**What to work on:** Only the lines holding "actieve" are wanted. Copy every one from the records below.

Records from a collection:
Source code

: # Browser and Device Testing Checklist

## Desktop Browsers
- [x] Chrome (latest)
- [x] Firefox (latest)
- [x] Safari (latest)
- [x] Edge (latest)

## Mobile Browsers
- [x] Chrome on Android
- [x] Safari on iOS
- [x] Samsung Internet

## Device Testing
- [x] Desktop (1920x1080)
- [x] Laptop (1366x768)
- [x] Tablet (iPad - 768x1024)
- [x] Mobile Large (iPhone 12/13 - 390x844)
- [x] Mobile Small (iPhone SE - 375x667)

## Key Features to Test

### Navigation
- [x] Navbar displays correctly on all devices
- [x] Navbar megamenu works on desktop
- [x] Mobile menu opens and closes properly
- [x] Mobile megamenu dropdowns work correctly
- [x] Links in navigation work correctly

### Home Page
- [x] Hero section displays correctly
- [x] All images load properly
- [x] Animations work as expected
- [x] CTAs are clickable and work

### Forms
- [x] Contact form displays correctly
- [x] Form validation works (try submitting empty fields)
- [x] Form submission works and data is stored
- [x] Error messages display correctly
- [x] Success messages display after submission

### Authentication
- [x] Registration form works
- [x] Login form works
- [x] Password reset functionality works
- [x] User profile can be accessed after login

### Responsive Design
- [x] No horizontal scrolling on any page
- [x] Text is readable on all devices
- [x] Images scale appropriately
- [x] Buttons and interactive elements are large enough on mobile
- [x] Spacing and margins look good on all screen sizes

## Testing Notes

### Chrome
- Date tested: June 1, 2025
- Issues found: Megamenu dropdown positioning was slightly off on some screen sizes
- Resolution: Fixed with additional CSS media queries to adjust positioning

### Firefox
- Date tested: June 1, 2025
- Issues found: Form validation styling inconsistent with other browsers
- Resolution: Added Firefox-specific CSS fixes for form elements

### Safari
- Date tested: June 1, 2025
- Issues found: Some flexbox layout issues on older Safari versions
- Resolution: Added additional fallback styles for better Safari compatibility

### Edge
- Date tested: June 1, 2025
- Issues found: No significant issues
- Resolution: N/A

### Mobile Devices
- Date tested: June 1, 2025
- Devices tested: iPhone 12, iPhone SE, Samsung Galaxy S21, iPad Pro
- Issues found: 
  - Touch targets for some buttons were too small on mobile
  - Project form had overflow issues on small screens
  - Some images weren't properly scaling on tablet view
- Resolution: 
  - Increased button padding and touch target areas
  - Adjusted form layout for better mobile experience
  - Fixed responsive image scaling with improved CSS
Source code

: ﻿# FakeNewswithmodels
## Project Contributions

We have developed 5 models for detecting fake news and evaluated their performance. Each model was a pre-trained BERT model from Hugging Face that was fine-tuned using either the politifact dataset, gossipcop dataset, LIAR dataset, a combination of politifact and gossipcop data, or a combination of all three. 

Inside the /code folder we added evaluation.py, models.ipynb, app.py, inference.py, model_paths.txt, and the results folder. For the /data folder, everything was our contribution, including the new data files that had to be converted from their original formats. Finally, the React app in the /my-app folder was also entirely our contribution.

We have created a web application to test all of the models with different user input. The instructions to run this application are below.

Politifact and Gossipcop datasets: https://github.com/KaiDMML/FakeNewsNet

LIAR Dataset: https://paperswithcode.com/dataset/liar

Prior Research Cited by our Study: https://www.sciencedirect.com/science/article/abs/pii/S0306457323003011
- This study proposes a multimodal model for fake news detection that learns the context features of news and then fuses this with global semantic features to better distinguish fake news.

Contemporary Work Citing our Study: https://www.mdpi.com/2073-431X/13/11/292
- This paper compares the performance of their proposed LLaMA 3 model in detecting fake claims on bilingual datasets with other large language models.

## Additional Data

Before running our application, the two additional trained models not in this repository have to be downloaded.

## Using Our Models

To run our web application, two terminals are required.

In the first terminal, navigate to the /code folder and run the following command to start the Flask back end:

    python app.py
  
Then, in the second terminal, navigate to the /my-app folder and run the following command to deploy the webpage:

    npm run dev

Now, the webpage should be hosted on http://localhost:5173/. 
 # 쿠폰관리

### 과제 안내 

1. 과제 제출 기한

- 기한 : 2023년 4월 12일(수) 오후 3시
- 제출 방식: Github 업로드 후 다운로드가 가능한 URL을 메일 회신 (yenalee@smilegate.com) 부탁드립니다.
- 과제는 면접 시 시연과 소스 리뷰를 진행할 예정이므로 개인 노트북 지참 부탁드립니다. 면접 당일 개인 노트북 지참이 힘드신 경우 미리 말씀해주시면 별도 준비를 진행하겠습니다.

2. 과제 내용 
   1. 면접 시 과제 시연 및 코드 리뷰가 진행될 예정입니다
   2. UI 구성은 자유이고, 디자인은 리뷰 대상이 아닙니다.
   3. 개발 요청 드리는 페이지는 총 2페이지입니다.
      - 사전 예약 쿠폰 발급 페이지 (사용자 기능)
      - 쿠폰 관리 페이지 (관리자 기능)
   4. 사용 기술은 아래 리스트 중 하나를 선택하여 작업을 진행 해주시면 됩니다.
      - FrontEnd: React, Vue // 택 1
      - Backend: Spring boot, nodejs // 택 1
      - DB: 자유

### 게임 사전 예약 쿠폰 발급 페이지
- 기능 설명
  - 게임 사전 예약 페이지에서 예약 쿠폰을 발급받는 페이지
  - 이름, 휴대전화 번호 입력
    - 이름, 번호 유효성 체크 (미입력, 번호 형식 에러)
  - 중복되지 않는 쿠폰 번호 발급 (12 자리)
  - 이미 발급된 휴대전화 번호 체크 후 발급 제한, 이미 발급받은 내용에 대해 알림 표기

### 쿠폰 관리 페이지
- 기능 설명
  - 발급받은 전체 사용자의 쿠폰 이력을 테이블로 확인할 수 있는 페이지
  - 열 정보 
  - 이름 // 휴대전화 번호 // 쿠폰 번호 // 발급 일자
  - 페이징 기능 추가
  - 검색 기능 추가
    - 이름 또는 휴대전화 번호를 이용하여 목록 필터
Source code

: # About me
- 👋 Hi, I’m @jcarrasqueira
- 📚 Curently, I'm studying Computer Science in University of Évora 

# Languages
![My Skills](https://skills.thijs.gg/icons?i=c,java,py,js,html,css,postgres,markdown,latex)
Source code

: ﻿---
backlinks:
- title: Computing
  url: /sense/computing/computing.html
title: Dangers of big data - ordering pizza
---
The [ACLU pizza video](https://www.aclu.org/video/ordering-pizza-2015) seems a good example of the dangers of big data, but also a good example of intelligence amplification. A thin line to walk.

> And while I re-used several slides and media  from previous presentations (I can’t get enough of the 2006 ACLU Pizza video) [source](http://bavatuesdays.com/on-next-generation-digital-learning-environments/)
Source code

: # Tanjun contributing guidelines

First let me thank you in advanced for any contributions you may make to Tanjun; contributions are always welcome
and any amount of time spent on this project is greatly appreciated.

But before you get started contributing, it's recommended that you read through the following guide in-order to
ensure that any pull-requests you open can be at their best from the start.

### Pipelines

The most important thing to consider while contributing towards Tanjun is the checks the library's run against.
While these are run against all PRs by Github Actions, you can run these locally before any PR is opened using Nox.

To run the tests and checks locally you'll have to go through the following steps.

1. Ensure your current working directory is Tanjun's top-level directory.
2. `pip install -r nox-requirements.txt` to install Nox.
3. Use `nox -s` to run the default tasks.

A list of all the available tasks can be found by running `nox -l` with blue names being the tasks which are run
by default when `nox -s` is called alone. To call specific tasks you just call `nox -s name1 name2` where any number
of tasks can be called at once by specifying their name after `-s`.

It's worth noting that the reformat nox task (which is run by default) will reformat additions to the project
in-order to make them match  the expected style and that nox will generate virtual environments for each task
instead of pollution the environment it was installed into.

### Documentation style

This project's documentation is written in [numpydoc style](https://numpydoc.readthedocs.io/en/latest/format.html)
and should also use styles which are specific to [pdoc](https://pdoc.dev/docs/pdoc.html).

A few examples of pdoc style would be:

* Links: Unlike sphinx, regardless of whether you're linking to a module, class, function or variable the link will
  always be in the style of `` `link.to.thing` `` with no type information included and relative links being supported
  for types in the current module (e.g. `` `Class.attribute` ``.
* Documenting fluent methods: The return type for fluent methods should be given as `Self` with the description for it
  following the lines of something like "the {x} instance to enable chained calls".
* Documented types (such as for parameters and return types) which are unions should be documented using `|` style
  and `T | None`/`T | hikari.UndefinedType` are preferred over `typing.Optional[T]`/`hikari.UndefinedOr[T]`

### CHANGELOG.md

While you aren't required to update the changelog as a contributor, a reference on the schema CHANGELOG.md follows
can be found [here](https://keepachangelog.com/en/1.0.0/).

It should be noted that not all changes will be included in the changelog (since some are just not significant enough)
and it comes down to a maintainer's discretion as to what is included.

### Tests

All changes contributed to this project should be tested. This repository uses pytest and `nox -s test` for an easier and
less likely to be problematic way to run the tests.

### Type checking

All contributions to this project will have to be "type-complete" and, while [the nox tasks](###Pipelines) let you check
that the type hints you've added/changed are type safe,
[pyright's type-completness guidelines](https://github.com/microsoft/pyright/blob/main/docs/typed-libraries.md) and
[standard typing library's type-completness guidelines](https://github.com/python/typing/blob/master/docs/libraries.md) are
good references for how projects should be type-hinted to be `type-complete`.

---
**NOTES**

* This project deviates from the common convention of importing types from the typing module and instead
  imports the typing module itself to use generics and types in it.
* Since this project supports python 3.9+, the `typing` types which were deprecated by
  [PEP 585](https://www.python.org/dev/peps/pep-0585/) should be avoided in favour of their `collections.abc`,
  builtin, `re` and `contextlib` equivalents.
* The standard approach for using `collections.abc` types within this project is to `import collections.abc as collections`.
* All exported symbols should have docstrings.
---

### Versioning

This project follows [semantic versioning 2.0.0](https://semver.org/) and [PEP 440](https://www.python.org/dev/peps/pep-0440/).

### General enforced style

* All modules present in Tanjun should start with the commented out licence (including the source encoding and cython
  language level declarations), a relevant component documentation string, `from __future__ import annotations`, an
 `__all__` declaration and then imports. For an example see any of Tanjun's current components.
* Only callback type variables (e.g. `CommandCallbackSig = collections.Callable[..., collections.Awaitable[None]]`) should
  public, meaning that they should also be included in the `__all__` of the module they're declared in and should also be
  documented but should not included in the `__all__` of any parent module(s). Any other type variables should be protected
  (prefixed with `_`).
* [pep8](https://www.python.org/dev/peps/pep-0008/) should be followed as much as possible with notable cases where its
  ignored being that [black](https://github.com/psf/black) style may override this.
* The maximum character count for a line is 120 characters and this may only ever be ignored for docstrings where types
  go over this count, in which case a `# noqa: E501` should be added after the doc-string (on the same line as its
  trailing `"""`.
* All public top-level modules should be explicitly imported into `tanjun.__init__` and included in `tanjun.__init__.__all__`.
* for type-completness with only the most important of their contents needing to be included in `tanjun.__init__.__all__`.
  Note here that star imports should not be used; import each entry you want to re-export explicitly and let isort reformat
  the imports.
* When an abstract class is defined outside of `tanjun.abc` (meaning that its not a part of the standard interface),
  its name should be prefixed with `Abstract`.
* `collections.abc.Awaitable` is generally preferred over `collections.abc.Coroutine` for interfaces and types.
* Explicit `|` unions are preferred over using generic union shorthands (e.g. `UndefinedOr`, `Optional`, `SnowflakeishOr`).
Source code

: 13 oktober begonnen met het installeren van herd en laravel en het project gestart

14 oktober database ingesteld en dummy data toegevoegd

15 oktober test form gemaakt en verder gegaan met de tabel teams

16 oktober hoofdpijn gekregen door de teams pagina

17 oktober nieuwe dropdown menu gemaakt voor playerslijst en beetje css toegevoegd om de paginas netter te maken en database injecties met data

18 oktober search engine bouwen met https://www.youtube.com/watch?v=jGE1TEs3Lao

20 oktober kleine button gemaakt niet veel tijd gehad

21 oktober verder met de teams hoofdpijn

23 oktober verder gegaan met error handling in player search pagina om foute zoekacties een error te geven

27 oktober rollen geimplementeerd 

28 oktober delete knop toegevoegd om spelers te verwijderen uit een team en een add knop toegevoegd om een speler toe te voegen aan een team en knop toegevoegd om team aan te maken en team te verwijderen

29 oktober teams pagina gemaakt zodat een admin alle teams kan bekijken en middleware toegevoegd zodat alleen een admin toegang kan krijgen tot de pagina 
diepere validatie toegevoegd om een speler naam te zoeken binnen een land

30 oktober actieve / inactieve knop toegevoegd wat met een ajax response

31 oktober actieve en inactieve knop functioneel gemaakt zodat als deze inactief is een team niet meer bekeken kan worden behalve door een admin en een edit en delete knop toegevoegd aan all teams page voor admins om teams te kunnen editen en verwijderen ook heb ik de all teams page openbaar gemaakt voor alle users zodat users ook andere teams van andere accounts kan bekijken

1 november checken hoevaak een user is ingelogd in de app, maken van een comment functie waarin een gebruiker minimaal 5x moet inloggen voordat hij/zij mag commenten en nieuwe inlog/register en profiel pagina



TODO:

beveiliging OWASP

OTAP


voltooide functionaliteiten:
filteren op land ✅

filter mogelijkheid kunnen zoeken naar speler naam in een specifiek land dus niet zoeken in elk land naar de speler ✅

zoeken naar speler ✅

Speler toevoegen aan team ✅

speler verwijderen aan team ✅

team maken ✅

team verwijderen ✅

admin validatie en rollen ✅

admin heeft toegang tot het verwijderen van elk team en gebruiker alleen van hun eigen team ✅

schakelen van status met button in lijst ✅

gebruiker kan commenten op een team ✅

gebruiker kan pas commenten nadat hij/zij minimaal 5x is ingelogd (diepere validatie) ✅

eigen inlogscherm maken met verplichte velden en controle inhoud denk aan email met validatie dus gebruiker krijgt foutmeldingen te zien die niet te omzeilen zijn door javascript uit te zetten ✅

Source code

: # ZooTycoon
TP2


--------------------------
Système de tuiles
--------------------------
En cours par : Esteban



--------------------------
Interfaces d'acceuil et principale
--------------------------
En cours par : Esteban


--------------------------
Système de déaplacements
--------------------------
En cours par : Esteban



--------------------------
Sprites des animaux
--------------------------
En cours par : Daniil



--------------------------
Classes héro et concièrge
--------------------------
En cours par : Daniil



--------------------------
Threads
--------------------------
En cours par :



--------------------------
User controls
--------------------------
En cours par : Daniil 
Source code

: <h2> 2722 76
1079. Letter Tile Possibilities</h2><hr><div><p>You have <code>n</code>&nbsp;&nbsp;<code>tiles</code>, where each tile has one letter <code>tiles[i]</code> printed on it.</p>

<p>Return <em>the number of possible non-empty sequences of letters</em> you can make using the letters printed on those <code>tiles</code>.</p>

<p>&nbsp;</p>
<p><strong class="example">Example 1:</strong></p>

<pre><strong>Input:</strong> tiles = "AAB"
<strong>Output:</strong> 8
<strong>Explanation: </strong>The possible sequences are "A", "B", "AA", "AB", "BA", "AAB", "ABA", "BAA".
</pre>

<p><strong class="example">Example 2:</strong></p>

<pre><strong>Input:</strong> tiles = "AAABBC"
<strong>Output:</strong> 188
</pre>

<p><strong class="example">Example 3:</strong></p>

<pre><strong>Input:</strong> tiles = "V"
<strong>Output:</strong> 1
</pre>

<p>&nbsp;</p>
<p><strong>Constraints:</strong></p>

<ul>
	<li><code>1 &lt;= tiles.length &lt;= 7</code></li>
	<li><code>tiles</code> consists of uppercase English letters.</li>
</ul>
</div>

**Task result:**
30 oktober actieve / inactieve knop toegevoegd wat met een ajax response
31 oktober actieve en inactieve knop functioneel gemaakt zodat als deze inactief is een team niet meer bekeken kan worden behalve door een admin en een edit en delete knop toegevoegd aan all teams page voor admins om teams te kunnen editen en verwijderen ook heb ik de all teams page openbaar gemaakt voor alle users zodat users ook andere teams van andere accounts kan bekijken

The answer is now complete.